◆ **Task brief**:
Your answer should consist of every line in the records that holds "元宇宙特攻队".

(Stored dataset items)
- - -

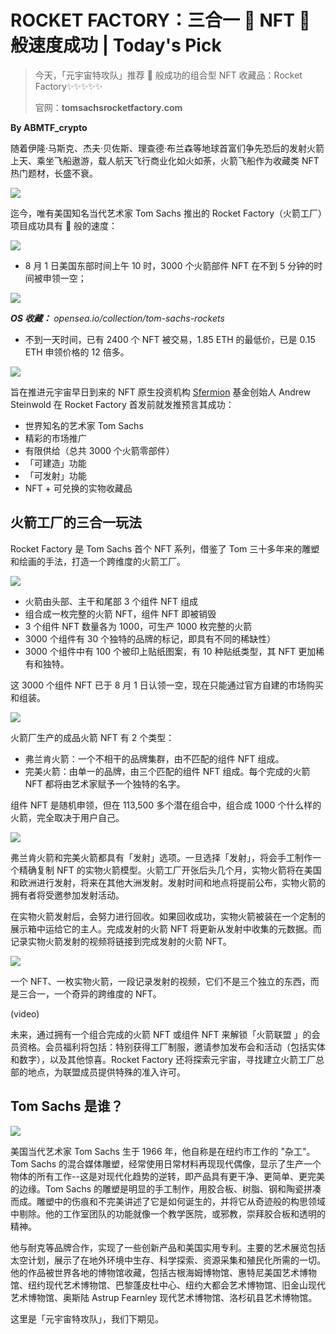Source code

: # ROCKET FACTORY：三合一 🚀 NFT 🚀 般速度成功 | Today's Pick

> 今天，「元宇宙特攻队」推荐 🚀 般成功的组合型 NFT 收藏品：Rocket Factory✨✨✨✨✨
>
> 官网：**tomsachsrocketfactory.com**

**By ABMTF_crypto**

随着伊隆·马斯克、杰夫·贝佐斯、理查德·布兰森等地球首富们争先恐后的发射火箭上天、乘坐飞船遨游，载人航天飞行商业化如火如荼，火箭飞船作为收藏类 NFT 热门题材，长盛不衰。

![](./cover.jpg)

迄今，唯有美国知名当代艺术家 Tom Sachs 推出的 Rocket Factory（火箭工厂）项目成功具有 🚀 般的速度：

![](./homepage.png)

- 8 月 1 日美国东部时间上午 10 时，3000 个火箭部件 NFT 在不到 5 分钟的时间被申领一空；

![](./opensea.png)

_**OS 收藏：** opensea.io/collection/tom-sachs-rockets_

- 不到一天时间，已有 2400 个 NFT 被交易，1.85 ETH 的最低价，已是 0.15 ETH 申领价格的 12 倍多。

![](./twitter.png)

旨在推进元宇宙早日到来的 NFT 原生投资机构 [Sfermion](https://www.sfermion.io/) 基金创始人 Andrew Steinwold 在 Rocket Factory 首发前就发推预言其成功：

- 世界知名的艺术家 Tom Sachs
- 精彩的市场推广
- 有限供给（总共 3000 个火箭零部件）
- 「可建造」功能
- 「可发射」功能
- NFT + 可兑换的实物收藏品

## 火箭工厂的三合一玩法

Rocket Factory 是 Tom Sachs 首个 NFT 系列，借鉴了 Tom 三十多年来的雕塑和绘画的手法，打造一个跨维度的火箭工厂。

![](./how-it-works.png)

- 火箭由头部、主干和尾部 3 个组件 NFT 组成
- 组合成一枚完整的火箭 NFT，组件 NFT 即被销毁
- 3 个组件 NFT 数量各为 1000，可生产 1000 枚完整的火箭
- 3000 个组件有 30 个独特的品牌的标记，即具有不同的稀缺性）
- 3000 个组件中有 100 个被印上贴纸图案，有 10 种贴纸类型，其 NFT 更加稀有和独特。

这 3000 个组件 NFT 已于 8 月 1 日认领一空，现在只能通过官方自建的市场购买和组装。

![](./two-rockets.png)

火箭厂生产的成品火箭 NFT 有 2 个类型：

- 弗兰肯火箭：一个不相干的品牌集群，由不匹配的组件 NFT 组成。
- 完美火箭：由单一的品牌，由三个匹配的组件 NFT 组成。每个完成的火箭 NFT 都将由艺术家赋予一个独特的名字。

组件 NFT 是随机申领，但在 113,500 多个潜在组合中，组合成 1000 个什么样的火箭，完全取决于用户自己。

![](./launch.png)

弗兰肯火箭和完美火箭都具有「发射」选项。一旦选择「发射」，将会手工制作一个精确复制 NFT 的实物火箭模型。火箭工厂开张后头几个月，实物火箭将在美国和欧洲进行发射，将来在其他大洲发射。发射时间和地点将提前公布，实物火箭的拥有者将受邀参加发射活动。

在实物火箭发射后，会努力进行回收。如果回收成功，实物火箭被装在一个定制的展示箱中运给它的主人。完成发射的火箭 NFT 将更新从发射中收集的元数据。而记录实物火箭发射的视频将链接到完成发射的火箭 NFT。

![](./components.png)

一个 NFT、一枚实物火箭，一段记录发射的视频，它们不是三个独立的东西，而是三合一，一个奇异的跨维度的 NFT。

(video)

未来，通过拥有一个组合完成的火箭 NFT 或组件 NFT 来解锁「火箭联盟 」的会员资格。会员福利将包括：特别获得工厂制服，邀请参加发布会和活动（包括实体和数字），以及其他惊喜。Rocket Factory 还将探索元宇宙，寻找建立火箭工厂总部的地点，为联盟成员提供特殊的准入许可。

## Tom Sachs 是谁？

![](./tom.jpg)

美国当代艺术家 Tom Sachs 生于 1966 年，他自称是在纽约市工作的 "杂工"。Tom Sachs 的混合媒体雕塑，经常使用日常材料再现现代偶像，显示了生产一个物体的所有工作--这是对现代化趋势的逆转，即产品具有更干净、更简单、更完美的边缘。Tom Sachs 的雕塑是明显的手工制作，用胶合板、树脂、钢和陶瓷拼凑而成。雕塑中的伤痕和不完美讲述了它是如何诞生的，并将它从奇迹般的构思领域中剔除。他的工作室团队的功能就像一个教学医院，或邪教，崇拜胶合板和透明的精神。

他与耐克等品牌合作，实现了一些创新产品和美国实用专利。主要的艺术展览包括太空计划，展示了在地外环境中生存、科学探索、资源采集和殖民化所需的一切。他的作品被世界各地的博物馆收藏，包括古根海姆博物馆、惠特尼美国艺术博物馆、纽约现代艺术博物馆、巴黎蓬皮杜中心、纽约大都会艺术博物馆、旧金山现代艺术博物馆、奥斯陆 Astrup Fearnley 现代艺术博物馆、洛杉矶县艺术博物馆。

这里是「元宇宙特攻队」，我们下期见。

- - -

◆ **Solution**:
> 今天，「元宇宙特攻队」推荐 🚀 般成功的组合型 NFT 收藏品：Rocket Factory✨✨✨✨✨
这里是「元宇宙特攻队」，我们下期见。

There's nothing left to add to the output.